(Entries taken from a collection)
***

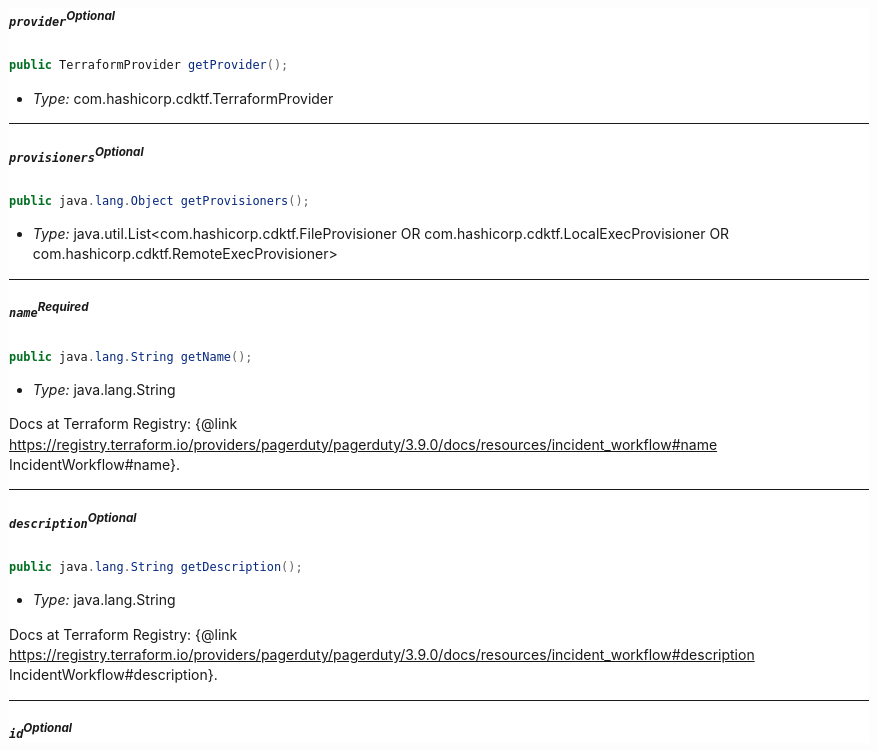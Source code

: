 
##### `provider`<sup>Optional</sup> <a name="provider" id="@cdktf/provider-pagerduty.incidentWorkflow.IncidentWorkflowConfig.property.provider"></a>

```java
public TerraformProvider getProvider();
```

- *Type:* com.hashicorp.cdktf.TerraformProvider

---

##### `provisioners`<sup>Optional</sup> <a name="provisioners" id="@cdktf/provider-pagerduty.incidentWorkflow.IncidentWorkflowConfig.property.provisioners"></a>

```java
public java.lang.Object getProvisioners();
```

- *Type:* java.util.List<com.hashicorp.cdktf.FileProvisioner OR com.hashicorp.cdktf.LocalExecProvisioner OR com.hashicorp.cdktf.RemoteExecProvisioner>

---

##### `name`<sup>Required</sup> <a name="name" id="@cdktf/provider-pagerduty.incidentWorkflow.IncidentWorkflowConfig.property.name"></a>

```java
public java.lang.String getName();
```

- *Type:* java.lang.String

Docs at Terraform Registry: {@link https://registry.terraform.io/providers/pagerduty/pagerduty/3.9.0/docs/resources/incident_workflow#name IncidentWorkflow#name}.

---

##### `description`<sup>Optional</sup> <a name="description" id="@cdktf/provider-pagerduty.incidentWorkflow.IncidentWorkflowConfig.property.description"></a>

```java
public java.lang.String getDescription();
```

- *Type:* java.lang.String

Docs at Terraform Registry: {@link https://registry.terraform.io/providers/pagerduty/pagerduty/3.9.0/docs/resources/incident_workflow#description IncidentWorkflow#description}.

---

##### `id`<sup>Optional</sup> <a name="id" id="@cdktf/provider-pagerduty.incidentWorkflow.IncidentWorkflowConfig.property.id"></a>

***

** Work instruction **
As you read the records above, find each line that contains "TerraformProvider" and copy it.

** Solution for this problem **
public TerraformProvider getProvider();
- *Type:* com.hashicorp.cdktf.TerraformProvider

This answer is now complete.